→ WORK TO COMPLETE
Gather each line in the entries that includes the string "secondi".

Document images with source code
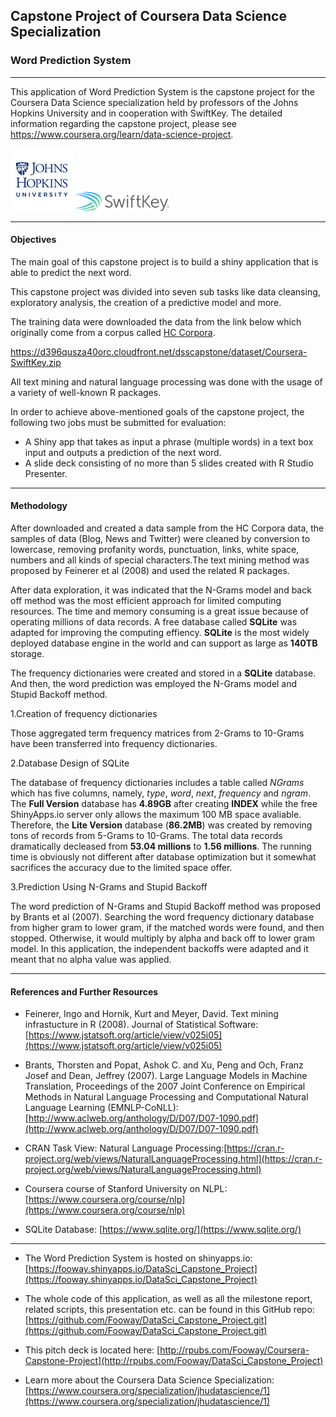 ## Capstone Project of Coursera Data Science Specialization
### Word Prediction System
 
******
This application of Word Prediction System is the capstone project for the Coursera Data Science specialization held by professors of the Johns Hopkins University and in cooperation with SwiftKey. The detailed information regarding the capstone project, please see <https://www.coursera.org/learn/data-science-project>.

![Coursera Logo](./ShinyApp/about/logo-jhu.png)     ![SwiftKey Logo](./ShinyApp/about/swiftkey.png)


******

#### Objectives


The main goal of this capstone project is to build a shiny application that is able to predict the next word. 

This capstone project was divided into seven sub tasks like data cleansing, exploratory analysis, the creation of a predictive model and more.

The training data were downloaded the data from the link below which originally come from a corpus called [HC Corpora](http://www.corpora.heliohost.org/).

https://d396qusza40orc.cloudfront.net/dsscapstone/dataset/Coursera-SwiftKey.zip

All text mining and natural language processing was done with the usage of a variety of well-known R packages. 

In order to achieve above-mentioned goals of the capstone project, the following two jobs must be submitted for evaluation:

* A Shiny app that takes as input a phrase (multiple words) in a text box input and outputs a prediction of the next word.
* A slide deck consisting of no more than 5 slides created with R Studio Presenter.


******

#### Methodology


After downloaded and created a data sample from the HC Corpora data, the samples of data (Blog, News and Twitter) were cleaned by conversion to lowercase, removing profanity words, punctuation, links, white space, numbers and all kinds of special characters.The text mining method was proposed by Feinerer et al (2008) and used the related R packages.

After data exploration, it was indicated that the N-Grams model and back off method was the most efficient approach for limited computing resources. The time and memory consuming is a great issue because of operating millions of data records. A free database called **SQLite** was adapted for improving the computing effiency. **SQLite** is the most widely deployed database engine in the world and can support as large as **140TB** storage.

The frequency dictionaries were created and stored in a **SQLite** database. And then, the word prediction was employed the N-Grams model and Stupid Backoff method.

1.Creation of frequency dictionaries

Those aggregated term frequency matrices from 2-Grams to 10-Grams have been transferred into frequency dictionaries.

2.Database Design of SQLite

The database of frequency dictionaries includes a table called *NGrams* which has five columns, namely, *type*, *word*, *next*, *frequency* and *ngram*. The **Full Version** database has **4.89GB** after creating **INDEX** while the free ShinyApps.io server only allows the maximum 100 MB space avaliable. Therefore, the **Lite Version** database (**86.2MB**) was created by removing tons of records from 5-Grams to 10-Grams. The total data records dramatically decleased from **53.04 millions** to **1.56 millions**. The running time is obviously not different after database optimization but it somewhat sacrifices the accuracy due to the limited space offer. 

3.Prediction Using N-Grams and Stupid Backoff
 
The word prediction of N-Grams and Stupid Backoff method was proposed by Brants et al (2007). Searching the word frequency dictionary database from higher gram to lower gram, if the matched words were found, and then stopped. Otherwise, it would multiply by alpha and back off to lower gram model. In this application, the independent backoffs were adapted and it meant that no alpha value was applied.
 

******
#### References and Further Resources

* Feinerer, Ingo and Hornik, Kurt and Meyer, David. Text mining infrastucture in R (2008). Journal of Statistical Software:[https://www.jstatsoft.org/article/view/v025i05](https://www.jstatsoft.org/article/view/v025i05)

* Brants, Thorsten and Popat, Ashok C. and Xu, Peng and Och, Franz Josef and Dean, Jeffrey (2007). Large Language Models in Machine Translation, Proceedings of the 2007 Joint Conference on Empirical Methods in Natural Language Processing and Computational Natural Language Learning (EMNLP-CoNLL): [http://www.aclweb.org/anthology/D/D07/D07-1090.pdf](http://www.aclweb.org/anthology/D/D07/D07-1090.pdf)

* CRAN Task View: Natural Language Processing:[https://cran.r-project.org/web/views/NaturalLanguageProcessing.html](https://cran.r-project.org/web/views/NaturalLanguageProcessing.html)

* Coursera course of Stanford University on NLPL:[https://www.coursera.org/course/nlp](https://www.coursera.org/course/nlp)

* SQLite Database: [https://www.sqlite.org/](https://www.sqlite.org/)

******
* The Word Prediction System is hosted on shinyapps.io: [https://fooway.shinyapps.io/DataSci_Capstone_Project](https://fooway.shinyapps.io/DataSci_Capstone_Project)


* The whole code of this application, as well as all the milestone report, related scripts, this presentation  etc. can be found in this GitHub repo: [https://github.com/Fooway/DataSci_Capstone_Project.git](https://github.com/Fooway/DataSci_Capstone_Project.git)

* This pitch deck is located here: [http://rpubs.com/Fooway/Coursera-Capstone-Project](http://rpubs.com/Fooway/DataSci_Capstone_Project)

* Learn more about the Coursera Data Science Specialization: [https://www.coursera.org/specialization/jhudatascience/1](https://www.coursera.org/specialization/jhudatascience/1)
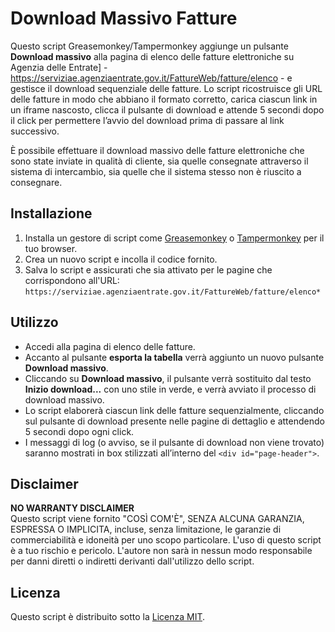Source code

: # Download Massivo Fatture

Questo script Greasemonkey/Tampermonkey aggiunge un pulsante **Download massivo** alla pagina di elenco delle fatture elettroniche su Agenzia delle Entrate] - https://serviziae.agenziaentrate.gov.it/FattureWeb/fatture/elenco - e gestisce il download sequenziale delle fatture. Lo script ricostruisce gli URL delle fatture in modo che abbiano il formato corretto, carica ciascun link in un iframe nascosto, clicca il pulsante di download e attende 5 secondi dopo il click per permettere l’avvio del download prima di passare al link successivo.

È possibile effettuare il download massivo delle fatture elettroniche che sono state inviate in qualità di cliente, sia quelle consegnate attraverso il sistema di intercambio, sia quelle che il sistema stesso non è riuscito a consegnare.

## Installazione

1. Installa un gestore di script come [Greasemonkey](https://addons.mozilla.org/it/firefox/addon/greasemonkey/) o [Tampermonkey](https://www.tampermonkey.net/) per il tuo browser.
2. Crea un nuovo script e incolla il codice fornito.
3. Salva lo script e assicurati che sia attivato per le pagine che corrispondono all'URL:  
   `https://serviziae.agenziaentrate.gov.it/FattureWeb/fatture/elenco*`

## Utilizzo

- Accedi alla pagina di elenco delle fatture.
- Accanto al pulsante **esporta la tabella** verrà aggiunto un nuovo pulsante **Download massivo**.
- Cliccando su **Download massivo**, il pulsante verrà sostituito dal testo **Inizio download...** con uno stile in verde, e verrà avviato il processo di download massivo.
- Lo script elaborerà ciascun link delle fatture sequenzialmente, cliccando sul pulsante di download presente nelle pagine di dettaglio e attendendo 5 secondi dopo ogni click.
- I messaggi di log (o avviso, se il pulsante di download non viene trovato) saranno mostrati in box stilizzati all’interno del `<div id="page-header">`.

## Disclaimer

**NO WARRANTY DISCLAIMER**  
Questo script viene fornito "COSÌ COM'È", SENZA ALCUNA GARANZIA, ESPRESSA O IMPLICITA, incluse, senza limitazione, le garanzie di commerciabilità e idoneità per uno scopo particolare. L'uso di questo script è a tuo rischio e pericolo. L'autore non sarà in nessun modo responsabile per danni diretti o indiretti derivanti dall'utilizzo dello script.

## Licenza

Questo script è distribuito sotto la [Licenza MIT](https://opensource.org/licenses/MIT).

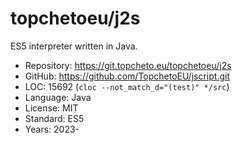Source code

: # topchetoeu/j2s

ES5 interpreter written in Java.

* Repository: https://git.topcheto.eu/topchetoeu/j2s
* GitHub:     https://github.com/TopchetoEU/jscript.git
* LOC:        15692 (`cloc --not_match_d="(test)" */src`)
* Language:   Java
* License:    MIT
* Standard:   ES5
* Years:      2023-
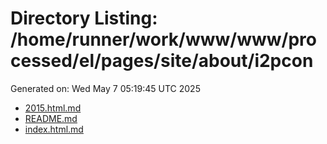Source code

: # Directory Listing: /home/runner/work/www/www/processed/el/pages/site/about/i2pcon
Generated on: Wed May  7 05:19:45 UTC 2025

- [2015.html.md](2015.html.md)
- [README.md](README.md)
- [index.html.md](index.html.md)
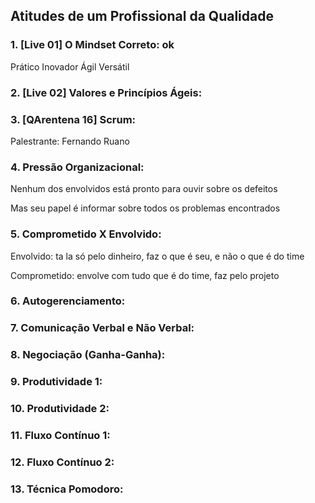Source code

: 
## Atitudes de um Profissional da Qualidade

### 1. [Live 01] O Mindset Correto: ok
Prático
Inovador
Ágil
Versátil

### 2. [Live 02] Valores e Princípios Ágeis:
### 3. [QArentena 16] Scrum:
Palestrante: Fernando Ruano
### 4. Pressão Organizacional:
<P>Nenhum dos envolvidos está pronto para ouvir sobre os defeitos
<P>Mas seu papel é informar sobre todos os problemas encontrados

### 5. Comprometido X Envolvido: 
<P>Envolvido: ta la só pelo dinheiro, faz o que é seu, e não o que é do time
<P>Comprometido: envolve com tudo que é do time, faz pelo projeto

### 6. Autogerenciamento: 
### 7. Comunicação Verbal e Não Verbal: 
### 8. Negociação (Ganha-Ganha): 
### 9. Produtividade 1: 
### 10. Produtividade 2:
### 11. Fluxo Contínuo 1: 
### 12. Fluxo Contínuo 2: 
### 13. Técnica Pomodoro:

→ WRITTEN RESPONSE
Questo script Greasemonkey/Tampermonkey aggiunge un pulsante **Download massivo** alla pagina di elenco delle fatture elettroniche su Agenzia delle Entrate] - https://serviziae.agenziaentrate.gov.it/FattureWeb/fatture/elenco - e gestisce il download sequenziale delle fatture. Lo script ricostruisce gli URL delle fatture in modo che abbiano il formato corretto, carica ciascun link in un iframe nascosto, clicca il pulsante di download e attende 5 secondi dopo il click per permettere l’avvio del download prima di passare al link successivo.
- Lo script elaborerà ciascun link delle fatture sequenzialmente, cliccando sul pulsante di download presente nelle pagine di dettaglio e attendendo 5 secondi dopo ogni click.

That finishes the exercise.